Connecting people through physical proximity and physical resources at a conference

  • Authors:
  • Alvin Chin;Bin Xu;Hao Wang;Lele Chang;Hao Wang;Lijun Zhu

  • Affiliations:
  • Nokia Research Center, Beijing;Nokia Research Center, Beijing;Nokia Research Center, Beijing;Nokia Research Center, Beijing;Nokia Research Center, Beijing;Tsinghua University, Beijing

  • Venue:
  • ACM Transactions on Intelligent Systems and Technology (TIST) - Special Sections on Paraphrasing; Intelligent Systems for Socially Aware Computing; Social Computing, Behavioral-Cultural Modeling, and Prediction
  • Year:
  • 2013

Quantified Score

Hi-index 0.00

Visualization

Abstract

This work investigates how to bridge the gap between offline and online behaviors at a conference and how the physical resources in the conference (the physical objects used in the conference for gathering attendees together in engaging an activity such as rooms, sessions, and papers) can be used to help facilitate social networking. We build Find and Connect, a system that integrates offline activities and interactions captured in real time with online connections in a conference environment, to provide a list of potential people one should connect to for forming an ephemeral social network.
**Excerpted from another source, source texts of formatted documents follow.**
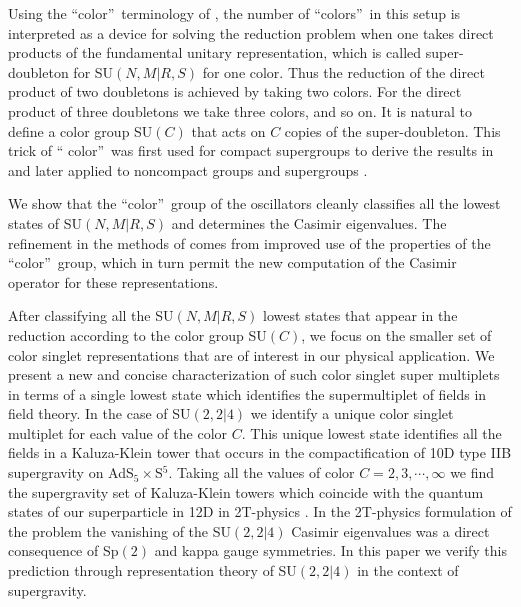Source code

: \documentclass[a4paper,aps,preprint,nofootinbib]{revtex4}
\begin{document}
Using the \textquotedblleft color\textquotedblright\ terminology of \cite%
{barsgunaydin}, the number of \textquotedblleft colors\textquotedblright\ in
this setup is interpreted as a device for solving the reduction problem when
one takes direct products of the fundamental unitary representation, which
is called super-doubleton for SU$(N,M|R,S)$ for one color. Thus the
reduction of the direct product of two doubletons is achieved by taking two
colors. For the direct product of three doubletons we take three colors, and
so on. It is natural to define a color group SU$\left( C\right) $ that acts
on $C$ copies of the super-doubleton. This trick of \textquotedblleft
color\textquotedblright\ was first used for compact supergroups to derive
the results in \cite{BB} and later applied to noncompact groups \cite{GS}
and supergroups \cite{barsgunaydin}.

We show that the \textquotedblleft color\textquotedblright\ group of the
oscillators cleanly classifies all the lowest states of SU$(N,M|R,S)$ and
determines the Casimir eigenvalues. The refinement in the methods of \cite%
{barsgunaydin} comes from improved use of the properties of the
\textquotedblleft color\textquotedblright\ group, which in turn permit the
new computation of the Casimir operator for these representations.

After classifying all the SU$(N,M|R,S)$ lowest states that appear in the
reduction according to the color group SU$\left( C\right) $, we focus on the
smaller set of color singlet representations that are of interest in our
physical application. We present a new and concise characterization of such
color singlet super multiplets in terms of a single lowest state which
identifies the supermultiplet of fields in field theory. In the case of SU$
\left( 2,2|4\right) $ we identify a unique color singlet multiplet for each
value of the color $C.$ This unique lowest state identifies all the fields
in a Kaluza-Klein tower that occurs in the compactification of 10D type IIB
supergravity on AdS$_{5}\times $S$^{5}.$ Taking all the values of color $%
C=2,3,\cdots ,\infty $ we find the supergravity set of Kaluza-Klein towers
which coincide with the quantum states of our superparticle in 12D in
2T-physics \cite{AdS5S5}. In the 2T-physics formulation of the problem the
vanishing of the SU$\left( 2,2|4\right) $ Casimir eigenvalues was a direct
consequence of Sp$\left( 2\right) $ and kappa gauge symmetries. In this
paper we verify this prediction through representation theory of SU$\left(
2,2|4\right) $ in the context of supergravity.
\end{document}
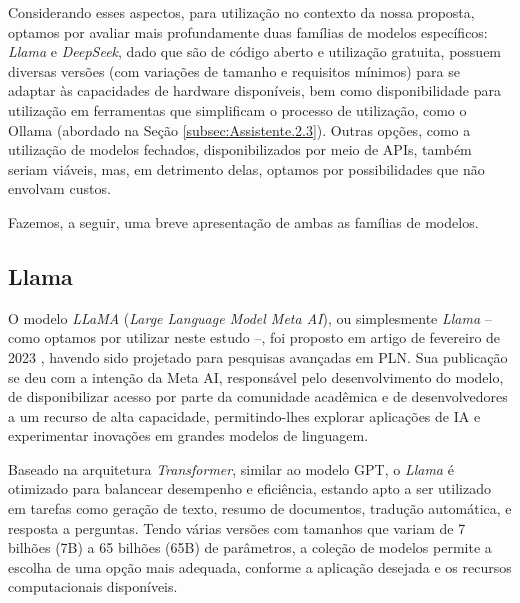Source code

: Considerando esses aspectos, para utilização no contexto da nossa proposta, optamos por avaliar mais profundamente duas famílias de modelos específicos: \textit{Llama} e \textit{DeepSeek}, dado que são de código aberto e utilização gratuita, possuem diversas versões (com variações de tamanho e requisitos mínimos) para se adaptar às capacidades de hardware disponíveis, bem como disponibilidade para utilização em ferramentas que simplificam o processo de utilização, como o Ollama (abordado na Seção \ref{subsec:Assistente.2.3}). Outras opções, como a utilização de modelos fechados, disponibilizados por meio de APIs, também seriam viáveis, mas, em detrimento delas, optamos por possibilidades que não envolvam custos.

Fazemos, a seguir, uma breve apresentação de ambas as famílias de modelos.

\subsection{Llama}
\label{subsec:Assistente.2.1}
O modelo \textit{LLaMA} (\textit{Large Language Model Meta AI}), ou simplesmente \textit{Llama} -- como optamos por utilizar neste estudo --, foi proposto em artigo de fevereiro de 2023 \cite{Llama:1}, havendo sido projetado para pesquisas avançadas em \ac{PLN}. Sua publicação se deu com a intenção da Meta AI, responsável pelo desenvolvimento do modelo, de disponibilizar acesso por parte da comunidade acadêmica e de desenvolvedores a um recurso de alta capacidade, permitindo-lhes explorar aplicações de \ac{IA} e experimentar inovações em grandes modelos de linguagem.

Baseado na arquitetura \textit{Transformer}, similar ao modelo \ac{GPT}, o \textit{Llama} é otimizado para balancear desempenho e eficiência, estando apto a ser utilizado em tarefas como geração de texto, resumo de documentos, tradução automática, e resposta a perguntas. Tendo várias versões com tamanhos que variam de 7 bilhões (7B) a 65 bilhões (65B) de parâmetros, a  coleção de modelos permite a escolha de uma opção mais adequada, conforme a aplicação desejada e os recursos computacionais disponíveis.

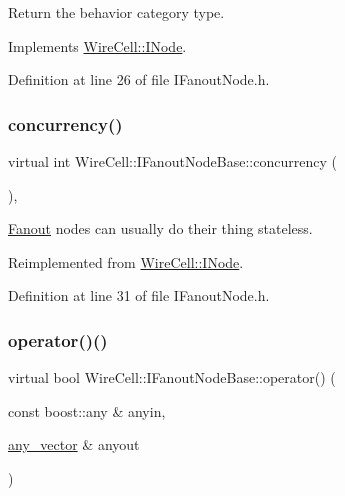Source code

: Return the behavior category type. 



Implements \hyperlink{class_wire_cell_1_1_i_node_a58c07f15b165e5fb33bbc7b2e047b39b}{Wire\+Cell\+::\+I\+Node}.



Definition at line 26 of file I\+Fanout\+Node.\+h.

\mbox{\label{class_wire_cell_1_1_i_fanout_node_base_abda7275bd1a34eab0dfffa8dc29f3b61}} 
\subsubsection{\texorpdfstring{concurrency()}{concurrency()}}
{\footnotesize\ttfamily virtual int Wire\+Cell\+::\+I\+Fanout\+Node\+Base\+::concurrency (\begin{DoxyParamCaption}{ }\end{DoxyParamCaption})\hspace{0.3cm}{\ttfamily [inline]}, {\ttfamily [virtual]}}



\hyperlink{class_wire_cell_1_1_fanout}{Fanout} nodes can usually do their thing stateless. 



Reimplemented from \hyperlink{class_wire_cell_1_1_i_node_a87d2b7293da4f6955e389ac6a2011306}{Wire\+Cell\+::\+I\+Node}.



Definition at line 31 of file I\+Fanout\+Node.\+h.

\mbox{\label{class_wire_cell_1_1_i_fanout_node_base_a2d8314d252381eaeb96c43f312eda8b7}} 
\subsubsection{\texorpdfstring{operator()()}{operator()()}}
{\footnotesize\ttfamily virtual bool Wire\+Cell\+::\+I\+Fanout\+Node\+Base\+::operator() (\begin{DoxyParamCaption}\item[{const boost\+::any \&}]{anyin,  }\item[{\hyperlink{class_wire_cell_1_1_i_fanout_node_base_a855b32ed7f2d37d84aaf21e94edeacc4}{any\+\_\+vector} \&}]{anyout }\end{DoxyParamCaption})\hspace{0.3cm}{\ttfamily [pure virtual]}}



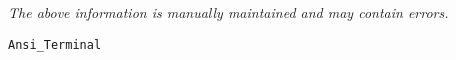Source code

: \label{pkg:ansi\_terminal}

{\tiny \it The above information is manually maintained and may contain errors.}
\begin{verbatim}
Ansi_Terminal
\end{verbatim}
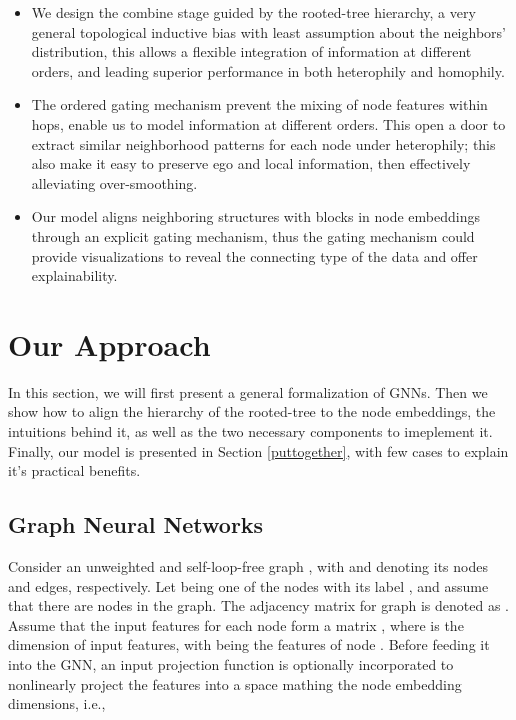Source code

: \documentclass{article}
\begin{document}
\begin{itemize}
\item We design the combine stage guided by the rooted-tree hierarchy, a very general topological inductive bias with least assumption about the neighbors' distribution, this allows a flexible integration of information at different orders, and leading superior performance in both heterophily and homophily.


\item The ordered gating mechanism prevent the mixing of node features within hops, enable us to model information at different orders. This open a door to extract similar neighborhood patterns for each node under heterophily; this also make it easy to preserve ego and local information, then effectively alleviating over-smoothing.


\item Our model aligns neighboring structures with blocks in node embeddings through an explicit gating mechanism, thus the gating mechanism could provide visualizations to reveal the connecting type of the data and offer explainability.
\end{itemize}


\section{Our Approach}
In this section, we will first present a general formalization of GNNs. Then we show how to align the hierarchy of the rooted-tree to the node embeddings, the intuitions behind it, as well as the two necessary components to imeplement it. Finally, our model is presented in Section \ref{puttogether}, with few cases to explain it's practical benefits.

\subsection{Graph Neural Networks}
Consider an unweighted and self-loop-free graph , with  and  denoting its nodes and edges, respectively. Let  being one of the nodes with its label , and assume that there are  nodes in the graph. The adjacency matrix for graph  is denoted as .
Assume that the input features for each node form a matrix , where  is the dimension of input features, with  being the features of node . Before feeding it into the GNN, an input projection function  is optionally incorporated to nonlinearly project the features into a space mathing the node embedding dimensions, i.e., 
\end{document}
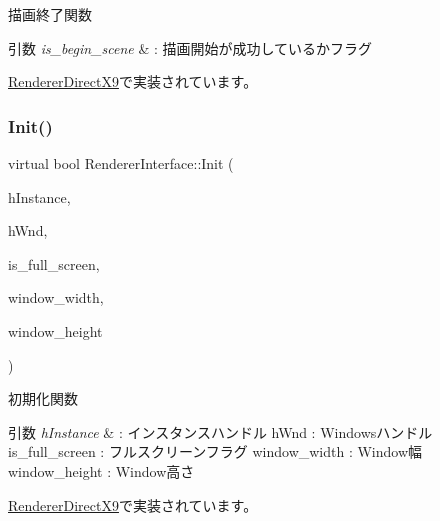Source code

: 描画終了関数 


\begin{DoxyParams}{引数}
{\em is\+\_\+begin\+\_\+scene} & \+: 描画開始が成功しているかフラグ \\
\hline
\end{DoxyParams}


\mbox{\hyperlink{class_renderer_direct_x9_a8a29b6e70fa8b2f55a12c11143184ce1}{Renderer\+Direct\+X9}}で実装されています。

\mbox{\label{class_renderer_interface_aabef76c27c2332c1af2dbcf7e8de5d38}} 
\subsubsection{\texorpdfstring{Init()}{Init()}}
{\footnotesize\ttfamily virtual bool Renderer\+Interface\+::\+Init (\begin{DoxyParamCaption}\item[{H\+I\+N\+S\+T\+A\+N\+CE}]{h\+Instance,  }\item[{H\+W\+ND}]{h\+Wnd,  }\item[{B\+O\+OL}]{is\+\_\+full\+\_\+screen,  }\item[{int}]{window\+\_\+width,  }\item[{int}]{window\+\_\+height }\end{DoxyParamCaption})\hspace{0.3cm}{\ttfamily [pure virtual]}}



初期化関数 


\begin{DoxyParams}{引数}
{\em h\+Instance} & \+: インスタンスハンドル h\+Wnd \+: Windowsハンドル is\+\_\+full\+\_\+screen \+: フルスクリーンフラグ window\+\_\+width \+: Window幅 window\+\_\+height \+: Window高さ \\
\hline
\end{DoxyParams}


\mbox{\hyperlink{class_renderer_direct_x9_a28da461025c48770a360b8d399a8414f}{Renderer\+Direct\+X9}}で実装されています。

\mbox{\label{class_renderer_interface_ada105489f9db98e7e9542b278699d558}}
We investigate how social connections can be established and integrated with physical resources through positioning technology, and the relationship between physical proximity encounters and online social connections. Results from our two datasets of two trials, one at the UIC/ATC 2010 conference and GCJK internal marketing event, show that social connections that are reciprocal in relationship, such as friendship and exchanged contacts, have tighter, denser, and highly clustered networks compared to unidirectional relationships such as follow. We discover that there is a positive relationship between physical proximity encounters and online social connections before the social connection is made for friends, but a negative relationship for after the social connection is made. The first indicates social selection is strong, and the second indicates social influence is weak. Even though our dataset is sparse, nonetheless we believe our work is promising and novel which is worthy of future research.